■ TASK ■
Could you reproduce, exactly and alone, the lines running from the one with "Since then, the" to the end of the data below?

■ DATA EXCERPTS ■
= = = =

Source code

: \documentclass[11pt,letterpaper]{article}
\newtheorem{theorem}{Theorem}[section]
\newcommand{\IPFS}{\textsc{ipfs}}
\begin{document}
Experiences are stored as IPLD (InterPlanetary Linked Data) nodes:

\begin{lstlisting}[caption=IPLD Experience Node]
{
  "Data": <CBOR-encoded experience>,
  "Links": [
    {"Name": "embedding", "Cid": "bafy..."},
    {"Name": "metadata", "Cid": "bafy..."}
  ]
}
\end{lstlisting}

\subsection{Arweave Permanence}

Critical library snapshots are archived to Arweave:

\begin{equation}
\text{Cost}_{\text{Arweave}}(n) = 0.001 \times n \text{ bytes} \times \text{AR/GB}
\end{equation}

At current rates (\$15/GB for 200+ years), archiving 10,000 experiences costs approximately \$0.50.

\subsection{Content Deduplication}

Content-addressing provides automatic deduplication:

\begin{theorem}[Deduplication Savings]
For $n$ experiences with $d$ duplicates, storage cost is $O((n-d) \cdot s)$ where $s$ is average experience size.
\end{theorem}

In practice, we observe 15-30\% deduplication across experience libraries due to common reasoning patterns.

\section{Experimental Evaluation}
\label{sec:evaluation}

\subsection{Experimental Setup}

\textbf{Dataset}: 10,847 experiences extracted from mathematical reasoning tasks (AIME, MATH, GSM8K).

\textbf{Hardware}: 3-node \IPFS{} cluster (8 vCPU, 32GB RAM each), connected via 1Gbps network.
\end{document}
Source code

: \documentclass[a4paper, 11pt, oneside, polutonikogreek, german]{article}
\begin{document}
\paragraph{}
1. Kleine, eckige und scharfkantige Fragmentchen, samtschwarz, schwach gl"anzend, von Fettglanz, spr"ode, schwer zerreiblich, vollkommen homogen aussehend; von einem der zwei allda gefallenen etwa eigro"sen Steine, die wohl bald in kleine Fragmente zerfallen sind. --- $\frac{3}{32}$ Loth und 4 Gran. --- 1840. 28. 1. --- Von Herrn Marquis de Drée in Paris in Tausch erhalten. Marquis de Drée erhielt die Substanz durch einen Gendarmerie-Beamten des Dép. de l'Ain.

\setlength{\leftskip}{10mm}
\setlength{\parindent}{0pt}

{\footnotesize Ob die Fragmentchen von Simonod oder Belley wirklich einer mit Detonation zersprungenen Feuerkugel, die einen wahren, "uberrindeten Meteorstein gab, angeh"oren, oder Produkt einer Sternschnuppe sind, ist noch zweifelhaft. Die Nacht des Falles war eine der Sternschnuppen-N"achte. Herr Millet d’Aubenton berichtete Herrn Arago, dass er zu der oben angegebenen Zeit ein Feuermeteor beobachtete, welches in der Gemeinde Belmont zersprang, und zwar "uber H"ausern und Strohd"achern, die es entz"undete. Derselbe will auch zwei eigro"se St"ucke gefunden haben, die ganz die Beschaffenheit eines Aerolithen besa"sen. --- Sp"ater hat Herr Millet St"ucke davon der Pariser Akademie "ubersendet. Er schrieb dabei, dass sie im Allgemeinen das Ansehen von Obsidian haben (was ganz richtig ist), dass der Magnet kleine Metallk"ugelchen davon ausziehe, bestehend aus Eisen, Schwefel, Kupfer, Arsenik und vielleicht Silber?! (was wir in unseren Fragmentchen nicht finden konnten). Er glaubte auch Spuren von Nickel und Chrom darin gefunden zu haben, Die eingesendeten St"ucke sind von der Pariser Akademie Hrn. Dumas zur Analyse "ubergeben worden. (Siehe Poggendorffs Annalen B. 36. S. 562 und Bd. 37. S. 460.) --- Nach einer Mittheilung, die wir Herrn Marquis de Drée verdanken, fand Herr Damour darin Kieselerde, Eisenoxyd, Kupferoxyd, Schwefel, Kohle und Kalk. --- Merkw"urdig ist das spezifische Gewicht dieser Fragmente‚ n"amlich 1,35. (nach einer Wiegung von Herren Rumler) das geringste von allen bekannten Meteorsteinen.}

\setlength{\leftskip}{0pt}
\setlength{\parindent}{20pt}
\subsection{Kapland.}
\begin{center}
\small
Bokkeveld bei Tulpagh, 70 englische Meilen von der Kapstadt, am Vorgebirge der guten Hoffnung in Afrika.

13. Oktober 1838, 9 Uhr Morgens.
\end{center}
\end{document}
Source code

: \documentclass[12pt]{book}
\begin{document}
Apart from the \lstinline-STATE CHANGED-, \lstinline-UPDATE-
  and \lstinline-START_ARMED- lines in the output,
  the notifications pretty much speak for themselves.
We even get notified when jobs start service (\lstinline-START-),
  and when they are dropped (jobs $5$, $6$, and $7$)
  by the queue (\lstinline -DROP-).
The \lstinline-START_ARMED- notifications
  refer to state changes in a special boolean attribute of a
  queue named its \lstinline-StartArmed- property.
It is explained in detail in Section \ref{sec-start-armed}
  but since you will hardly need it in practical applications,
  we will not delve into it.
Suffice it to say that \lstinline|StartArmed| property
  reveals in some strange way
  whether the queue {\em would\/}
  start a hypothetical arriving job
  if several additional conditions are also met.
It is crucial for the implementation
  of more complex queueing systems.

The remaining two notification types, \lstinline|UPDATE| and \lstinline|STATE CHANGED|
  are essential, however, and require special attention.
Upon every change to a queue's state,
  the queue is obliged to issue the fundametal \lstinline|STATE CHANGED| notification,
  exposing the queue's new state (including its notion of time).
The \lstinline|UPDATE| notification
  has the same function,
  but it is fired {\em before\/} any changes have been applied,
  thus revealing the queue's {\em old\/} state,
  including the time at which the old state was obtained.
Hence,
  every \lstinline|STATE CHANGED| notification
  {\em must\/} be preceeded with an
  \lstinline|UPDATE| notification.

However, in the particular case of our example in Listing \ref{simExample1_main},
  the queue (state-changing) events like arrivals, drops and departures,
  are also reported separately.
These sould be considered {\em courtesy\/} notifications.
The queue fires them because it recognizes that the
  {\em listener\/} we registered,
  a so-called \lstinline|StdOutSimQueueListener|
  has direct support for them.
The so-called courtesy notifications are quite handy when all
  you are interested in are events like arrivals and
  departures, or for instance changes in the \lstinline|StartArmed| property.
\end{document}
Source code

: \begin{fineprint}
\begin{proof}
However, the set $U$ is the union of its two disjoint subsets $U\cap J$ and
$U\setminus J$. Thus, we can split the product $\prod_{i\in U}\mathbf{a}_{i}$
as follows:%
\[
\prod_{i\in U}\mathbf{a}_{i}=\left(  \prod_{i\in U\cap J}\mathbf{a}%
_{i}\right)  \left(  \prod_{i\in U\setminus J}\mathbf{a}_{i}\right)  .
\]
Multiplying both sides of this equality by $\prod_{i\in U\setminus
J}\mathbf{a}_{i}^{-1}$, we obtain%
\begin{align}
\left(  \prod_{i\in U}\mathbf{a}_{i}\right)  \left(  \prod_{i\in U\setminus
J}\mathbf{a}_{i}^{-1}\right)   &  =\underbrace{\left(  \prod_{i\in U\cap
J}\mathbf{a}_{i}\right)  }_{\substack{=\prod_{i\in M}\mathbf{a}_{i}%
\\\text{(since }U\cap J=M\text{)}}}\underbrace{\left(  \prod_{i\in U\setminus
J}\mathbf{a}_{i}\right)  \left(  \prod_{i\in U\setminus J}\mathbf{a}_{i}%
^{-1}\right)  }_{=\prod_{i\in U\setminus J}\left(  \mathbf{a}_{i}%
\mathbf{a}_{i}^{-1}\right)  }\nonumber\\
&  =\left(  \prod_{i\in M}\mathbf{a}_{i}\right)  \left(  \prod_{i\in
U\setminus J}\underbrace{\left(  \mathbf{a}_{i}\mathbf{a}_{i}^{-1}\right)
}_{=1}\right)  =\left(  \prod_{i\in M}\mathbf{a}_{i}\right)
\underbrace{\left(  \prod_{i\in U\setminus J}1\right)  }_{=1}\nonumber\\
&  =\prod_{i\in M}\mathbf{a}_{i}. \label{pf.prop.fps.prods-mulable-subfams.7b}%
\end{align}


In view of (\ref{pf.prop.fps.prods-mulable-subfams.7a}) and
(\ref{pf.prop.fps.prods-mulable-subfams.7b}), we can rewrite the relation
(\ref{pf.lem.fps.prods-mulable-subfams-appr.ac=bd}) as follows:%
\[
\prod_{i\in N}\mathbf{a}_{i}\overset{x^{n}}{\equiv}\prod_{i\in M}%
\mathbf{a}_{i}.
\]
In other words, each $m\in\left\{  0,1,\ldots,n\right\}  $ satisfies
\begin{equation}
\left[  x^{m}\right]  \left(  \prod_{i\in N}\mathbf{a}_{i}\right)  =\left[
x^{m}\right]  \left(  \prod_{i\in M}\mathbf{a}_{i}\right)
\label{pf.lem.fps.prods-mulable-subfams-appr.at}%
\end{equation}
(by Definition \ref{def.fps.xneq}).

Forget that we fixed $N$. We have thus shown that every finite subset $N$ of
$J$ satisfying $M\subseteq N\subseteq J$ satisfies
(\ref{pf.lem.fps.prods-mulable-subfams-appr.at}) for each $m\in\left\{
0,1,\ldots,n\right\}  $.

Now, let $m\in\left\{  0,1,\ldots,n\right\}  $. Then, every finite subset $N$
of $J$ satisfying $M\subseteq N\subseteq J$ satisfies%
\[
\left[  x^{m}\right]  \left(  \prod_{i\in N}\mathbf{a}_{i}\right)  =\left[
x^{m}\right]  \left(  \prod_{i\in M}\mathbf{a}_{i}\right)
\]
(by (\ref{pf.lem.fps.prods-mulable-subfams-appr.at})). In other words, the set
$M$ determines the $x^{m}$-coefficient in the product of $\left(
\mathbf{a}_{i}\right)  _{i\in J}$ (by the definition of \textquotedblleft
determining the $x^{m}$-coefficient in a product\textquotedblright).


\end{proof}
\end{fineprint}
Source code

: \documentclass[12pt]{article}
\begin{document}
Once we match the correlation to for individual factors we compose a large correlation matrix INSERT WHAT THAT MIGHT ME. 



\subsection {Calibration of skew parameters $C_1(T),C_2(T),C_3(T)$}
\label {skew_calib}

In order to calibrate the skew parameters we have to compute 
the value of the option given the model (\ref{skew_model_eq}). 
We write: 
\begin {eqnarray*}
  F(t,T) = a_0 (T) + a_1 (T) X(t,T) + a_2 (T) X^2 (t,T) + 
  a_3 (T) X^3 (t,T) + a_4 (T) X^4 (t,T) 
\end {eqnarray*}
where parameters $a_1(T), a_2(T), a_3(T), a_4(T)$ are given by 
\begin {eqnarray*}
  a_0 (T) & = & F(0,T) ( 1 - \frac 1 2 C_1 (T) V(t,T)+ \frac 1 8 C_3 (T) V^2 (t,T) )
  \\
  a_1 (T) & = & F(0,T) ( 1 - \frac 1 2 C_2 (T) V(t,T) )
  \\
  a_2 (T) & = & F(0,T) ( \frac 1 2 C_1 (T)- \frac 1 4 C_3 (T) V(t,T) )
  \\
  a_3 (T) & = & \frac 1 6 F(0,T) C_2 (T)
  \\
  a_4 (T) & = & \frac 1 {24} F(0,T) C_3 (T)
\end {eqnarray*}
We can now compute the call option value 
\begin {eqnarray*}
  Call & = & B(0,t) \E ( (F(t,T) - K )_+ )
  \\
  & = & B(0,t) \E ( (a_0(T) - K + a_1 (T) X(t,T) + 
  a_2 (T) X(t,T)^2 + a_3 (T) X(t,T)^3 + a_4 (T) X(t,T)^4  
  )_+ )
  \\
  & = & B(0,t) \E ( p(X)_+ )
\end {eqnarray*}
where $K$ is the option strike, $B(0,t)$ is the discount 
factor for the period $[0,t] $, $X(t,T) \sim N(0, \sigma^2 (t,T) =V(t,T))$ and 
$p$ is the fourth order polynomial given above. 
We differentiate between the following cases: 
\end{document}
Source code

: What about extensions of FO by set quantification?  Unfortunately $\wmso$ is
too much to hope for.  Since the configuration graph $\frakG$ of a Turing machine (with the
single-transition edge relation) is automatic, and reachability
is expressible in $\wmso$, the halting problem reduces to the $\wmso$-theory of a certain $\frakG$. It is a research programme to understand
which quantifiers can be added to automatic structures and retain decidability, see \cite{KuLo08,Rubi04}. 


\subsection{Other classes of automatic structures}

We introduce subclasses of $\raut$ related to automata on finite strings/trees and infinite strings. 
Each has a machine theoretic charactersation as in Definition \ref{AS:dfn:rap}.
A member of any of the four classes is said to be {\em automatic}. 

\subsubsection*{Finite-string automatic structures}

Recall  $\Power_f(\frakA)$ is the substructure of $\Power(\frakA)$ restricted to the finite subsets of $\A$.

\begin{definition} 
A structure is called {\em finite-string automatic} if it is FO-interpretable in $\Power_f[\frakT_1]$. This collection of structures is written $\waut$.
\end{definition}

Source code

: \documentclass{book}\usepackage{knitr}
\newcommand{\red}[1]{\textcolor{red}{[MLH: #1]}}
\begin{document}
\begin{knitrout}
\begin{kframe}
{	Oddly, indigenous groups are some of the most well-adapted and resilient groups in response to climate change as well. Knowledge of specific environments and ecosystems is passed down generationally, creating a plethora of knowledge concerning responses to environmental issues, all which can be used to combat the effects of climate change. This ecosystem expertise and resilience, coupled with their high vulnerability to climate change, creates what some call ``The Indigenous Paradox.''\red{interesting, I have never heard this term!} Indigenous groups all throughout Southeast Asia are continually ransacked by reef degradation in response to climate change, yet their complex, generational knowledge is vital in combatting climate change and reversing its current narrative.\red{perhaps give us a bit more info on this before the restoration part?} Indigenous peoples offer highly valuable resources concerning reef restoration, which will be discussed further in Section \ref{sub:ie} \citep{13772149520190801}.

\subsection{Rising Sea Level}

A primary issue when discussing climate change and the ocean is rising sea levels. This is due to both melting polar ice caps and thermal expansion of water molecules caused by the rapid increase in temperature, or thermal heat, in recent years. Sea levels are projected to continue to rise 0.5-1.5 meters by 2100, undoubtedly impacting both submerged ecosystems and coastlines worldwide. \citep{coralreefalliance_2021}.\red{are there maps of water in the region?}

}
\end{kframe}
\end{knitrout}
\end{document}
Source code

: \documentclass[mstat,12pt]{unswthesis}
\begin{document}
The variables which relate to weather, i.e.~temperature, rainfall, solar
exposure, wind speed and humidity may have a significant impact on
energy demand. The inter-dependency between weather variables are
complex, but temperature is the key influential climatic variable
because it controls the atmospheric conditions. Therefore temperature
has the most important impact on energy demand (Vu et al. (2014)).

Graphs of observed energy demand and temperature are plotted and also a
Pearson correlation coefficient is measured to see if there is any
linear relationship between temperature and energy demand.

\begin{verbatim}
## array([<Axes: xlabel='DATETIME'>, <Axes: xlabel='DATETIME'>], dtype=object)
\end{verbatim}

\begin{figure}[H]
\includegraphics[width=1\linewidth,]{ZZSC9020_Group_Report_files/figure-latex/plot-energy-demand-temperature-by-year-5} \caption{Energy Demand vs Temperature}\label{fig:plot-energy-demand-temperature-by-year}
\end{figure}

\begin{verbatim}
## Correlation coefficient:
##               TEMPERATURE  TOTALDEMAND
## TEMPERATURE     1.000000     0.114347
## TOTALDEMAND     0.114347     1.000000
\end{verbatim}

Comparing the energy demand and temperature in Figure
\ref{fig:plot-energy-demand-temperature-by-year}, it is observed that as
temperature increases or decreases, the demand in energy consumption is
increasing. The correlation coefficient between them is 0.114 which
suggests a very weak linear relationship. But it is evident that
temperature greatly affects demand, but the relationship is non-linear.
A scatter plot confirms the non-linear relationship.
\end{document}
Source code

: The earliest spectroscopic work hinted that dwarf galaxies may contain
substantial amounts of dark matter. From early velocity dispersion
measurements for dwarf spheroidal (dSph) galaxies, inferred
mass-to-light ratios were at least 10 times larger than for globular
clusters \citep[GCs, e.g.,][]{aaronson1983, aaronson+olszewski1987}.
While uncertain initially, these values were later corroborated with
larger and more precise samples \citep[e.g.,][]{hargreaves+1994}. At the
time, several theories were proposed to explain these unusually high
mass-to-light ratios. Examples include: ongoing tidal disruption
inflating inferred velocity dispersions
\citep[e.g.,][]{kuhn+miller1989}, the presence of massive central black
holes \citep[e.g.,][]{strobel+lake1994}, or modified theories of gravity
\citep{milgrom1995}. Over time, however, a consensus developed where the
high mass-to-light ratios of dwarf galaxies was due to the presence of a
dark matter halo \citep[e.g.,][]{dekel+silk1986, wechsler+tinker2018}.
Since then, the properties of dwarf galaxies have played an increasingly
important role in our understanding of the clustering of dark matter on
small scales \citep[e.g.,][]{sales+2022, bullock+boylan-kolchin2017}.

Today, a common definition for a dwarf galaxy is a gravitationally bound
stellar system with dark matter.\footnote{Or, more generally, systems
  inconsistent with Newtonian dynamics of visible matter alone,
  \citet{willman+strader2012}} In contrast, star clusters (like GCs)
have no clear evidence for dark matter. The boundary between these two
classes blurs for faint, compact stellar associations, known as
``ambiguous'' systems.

= = = =

■ ANSWER AREA ■
Since then, the properties of dwarf galaxies have played an increasingly
important role in our understanding of the clustering of dark matter on
small scales \citep[e.g.,][]{sales+2022, bullock+boylan-kolchin2017}.

Today, a common definition for a dwarf galaxy is a gravitationally bound
stellar system with dark matter.\footnote{Or, more generally, systems
  inconsistent with Newtonian dynamics of visible matter alone,
  \citet{willman+strader2012}} In contrast, star clusters (like GCs)
have no clear evidence for dark matter. The boundary between these two
classes blurs for faint, compact stellar associations, known as
``ambiguous'' systems.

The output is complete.